For a new Module, also check the Module definition of done.


CI behaviour by branch

CI runs on every push and every PR targeting main.

Job main PR to main branch with release other branches
PC build + tests yes yes yes no
ESP32 esp32dev build yes yes yes no
ESP32 esp32s3_n16r8 build no no yes no
PC executable artifact no no yes no
ESP32 firmware artifacts no no yes no
Docs build yes yes yes no
Docs deploy (GitHub Pages) yes no yes no
Footprint report yes yes yes no

CI is required to pass before merge. If a step fails, fix the root cause: do not skip hooks or disable checks.

Downloading firmware from a release branch:

After CI completes on a release branch, go to the GitHub Actions run, open the summary, and download the artifacts:

  • projectMM-pc-<branch>: the PC server executable (macOS)
  • projectMM-esp32-<branch>: both firmware.bin files (esp32dev + esp32s3_n16r8)

Merging

Who merges: any maintainer with write access, after at least one human approval and a green CodeRabbit summary.

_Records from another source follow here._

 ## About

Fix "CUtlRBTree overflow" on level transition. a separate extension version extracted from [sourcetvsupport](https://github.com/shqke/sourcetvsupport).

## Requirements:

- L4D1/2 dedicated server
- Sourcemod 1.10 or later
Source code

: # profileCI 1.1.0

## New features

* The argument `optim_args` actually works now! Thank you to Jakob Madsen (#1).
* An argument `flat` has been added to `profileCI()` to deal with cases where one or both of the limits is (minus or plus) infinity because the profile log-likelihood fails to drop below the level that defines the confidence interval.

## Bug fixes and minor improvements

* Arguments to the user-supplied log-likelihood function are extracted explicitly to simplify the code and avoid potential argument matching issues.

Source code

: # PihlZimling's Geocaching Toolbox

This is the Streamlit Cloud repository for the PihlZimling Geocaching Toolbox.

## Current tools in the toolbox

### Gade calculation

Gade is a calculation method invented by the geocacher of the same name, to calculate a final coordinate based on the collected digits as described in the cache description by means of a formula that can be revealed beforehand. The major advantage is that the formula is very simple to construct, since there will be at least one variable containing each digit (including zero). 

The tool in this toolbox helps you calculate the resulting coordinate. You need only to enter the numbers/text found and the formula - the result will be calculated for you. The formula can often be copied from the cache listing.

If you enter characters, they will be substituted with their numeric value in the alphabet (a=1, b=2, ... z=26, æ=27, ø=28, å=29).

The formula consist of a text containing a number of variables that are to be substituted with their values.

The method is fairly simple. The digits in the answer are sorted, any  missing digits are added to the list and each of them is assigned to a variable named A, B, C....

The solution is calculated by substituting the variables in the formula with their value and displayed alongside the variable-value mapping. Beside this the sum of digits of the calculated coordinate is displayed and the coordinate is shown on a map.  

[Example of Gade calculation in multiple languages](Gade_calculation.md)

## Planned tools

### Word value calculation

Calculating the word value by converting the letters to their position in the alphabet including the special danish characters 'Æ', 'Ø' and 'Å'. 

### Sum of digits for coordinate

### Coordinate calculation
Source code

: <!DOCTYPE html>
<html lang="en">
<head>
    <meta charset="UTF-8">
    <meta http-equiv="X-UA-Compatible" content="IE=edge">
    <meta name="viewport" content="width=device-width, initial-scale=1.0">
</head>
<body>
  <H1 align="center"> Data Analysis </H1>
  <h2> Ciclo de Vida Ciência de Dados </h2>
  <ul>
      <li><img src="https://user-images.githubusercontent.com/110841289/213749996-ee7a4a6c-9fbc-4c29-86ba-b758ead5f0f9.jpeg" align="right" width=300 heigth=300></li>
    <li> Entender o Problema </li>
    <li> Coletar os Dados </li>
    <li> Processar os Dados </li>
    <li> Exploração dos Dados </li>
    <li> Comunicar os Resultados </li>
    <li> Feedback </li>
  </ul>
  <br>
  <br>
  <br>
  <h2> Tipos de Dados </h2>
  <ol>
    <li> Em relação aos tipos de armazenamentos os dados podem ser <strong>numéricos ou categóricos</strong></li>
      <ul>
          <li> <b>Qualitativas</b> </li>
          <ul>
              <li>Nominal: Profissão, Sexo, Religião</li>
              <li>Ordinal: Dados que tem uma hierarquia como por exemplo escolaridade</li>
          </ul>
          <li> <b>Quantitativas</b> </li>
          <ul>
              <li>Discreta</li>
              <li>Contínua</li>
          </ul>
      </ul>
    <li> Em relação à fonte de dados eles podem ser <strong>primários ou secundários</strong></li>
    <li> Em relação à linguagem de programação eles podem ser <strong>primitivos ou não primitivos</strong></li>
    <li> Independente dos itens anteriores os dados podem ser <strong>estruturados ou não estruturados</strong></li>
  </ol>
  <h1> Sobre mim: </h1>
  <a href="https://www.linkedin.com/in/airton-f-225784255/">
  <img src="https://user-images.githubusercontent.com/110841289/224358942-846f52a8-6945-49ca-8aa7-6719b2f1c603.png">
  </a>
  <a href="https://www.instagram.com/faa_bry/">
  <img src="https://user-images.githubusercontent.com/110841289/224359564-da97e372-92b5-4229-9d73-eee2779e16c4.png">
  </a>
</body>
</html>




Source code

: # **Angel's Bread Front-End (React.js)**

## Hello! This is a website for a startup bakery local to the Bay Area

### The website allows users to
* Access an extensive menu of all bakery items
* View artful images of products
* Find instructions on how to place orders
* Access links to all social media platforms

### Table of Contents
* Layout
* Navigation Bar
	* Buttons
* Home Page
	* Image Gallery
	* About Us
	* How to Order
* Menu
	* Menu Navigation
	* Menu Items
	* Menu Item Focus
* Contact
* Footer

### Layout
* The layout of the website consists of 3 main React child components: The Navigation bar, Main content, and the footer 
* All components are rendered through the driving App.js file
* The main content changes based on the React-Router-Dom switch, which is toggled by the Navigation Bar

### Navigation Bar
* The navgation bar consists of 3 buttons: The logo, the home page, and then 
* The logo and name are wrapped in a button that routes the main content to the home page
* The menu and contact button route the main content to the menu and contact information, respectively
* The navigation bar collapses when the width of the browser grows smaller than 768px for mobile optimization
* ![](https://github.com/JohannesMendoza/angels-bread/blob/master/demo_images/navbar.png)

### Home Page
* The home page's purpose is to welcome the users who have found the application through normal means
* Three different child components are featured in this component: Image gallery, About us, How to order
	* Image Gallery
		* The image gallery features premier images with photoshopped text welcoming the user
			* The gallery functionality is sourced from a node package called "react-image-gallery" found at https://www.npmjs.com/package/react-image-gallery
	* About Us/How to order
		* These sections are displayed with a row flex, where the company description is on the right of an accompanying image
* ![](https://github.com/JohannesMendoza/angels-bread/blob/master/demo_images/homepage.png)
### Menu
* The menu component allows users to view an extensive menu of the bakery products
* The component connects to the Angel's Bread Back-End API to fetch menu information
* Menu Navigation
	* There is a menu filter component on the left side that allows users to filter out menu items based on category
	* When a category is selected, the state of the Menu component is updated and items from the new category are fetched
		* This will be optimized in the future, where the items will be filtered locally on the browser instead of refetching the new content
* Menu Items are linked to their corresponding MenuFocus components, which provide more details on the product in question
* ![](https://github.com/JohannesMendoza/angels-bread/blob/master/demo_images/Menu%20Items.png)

How: squash-merge by default to keep main linear. The squash commit message should include the full Co-Authored-By trailers from the branch commits.

After merging:

  • Delete the feature branch (GitHub offers this automatically after merge).
  • For release branches, do not delete until the release doc (docs/development/release-NN.md) is finalised.

Target lead time: aim for a week or less from opening to merge. Stale PRs accumulate conflicts and slow everyone down.


Hotfixes

For urgent fixes to main:

  1. Branch hotfix/<description> from main.
  2. Fix, test, open PR, get a fast review.
  3. Merge and tag if the fix affects a released version.

Do not hotfix directly on main.


Release branches

Release branches (Release02, release4-sprint8, etc.) are longer-lived branches used during active sprint work. They follow the same rules as feature branches plus:

  • Docs are deployed to GitHub Pages on every push, so reviewers can see the current state of the documentation without checking out the branch locally.
  • Both ESP32 targets are built and both .bin artifacts are uploaded, ready for flashing to test hardware.
  • Sprint results, retrospectives, and the release-NN.md doc are updated on the branch before the final squash-merge to main.

The CI branch filter includes both '*release*' and '*Release*' patterns because GitHub Actions glob matching is case-sensitive on Linux runners. The step conditionals use contains(github.ref_name, 'release') || contains(github.ref_name, 'Release') for the same reason. Branches named Release02 satisfy the '*Release*' pattern and the uppercase contains check.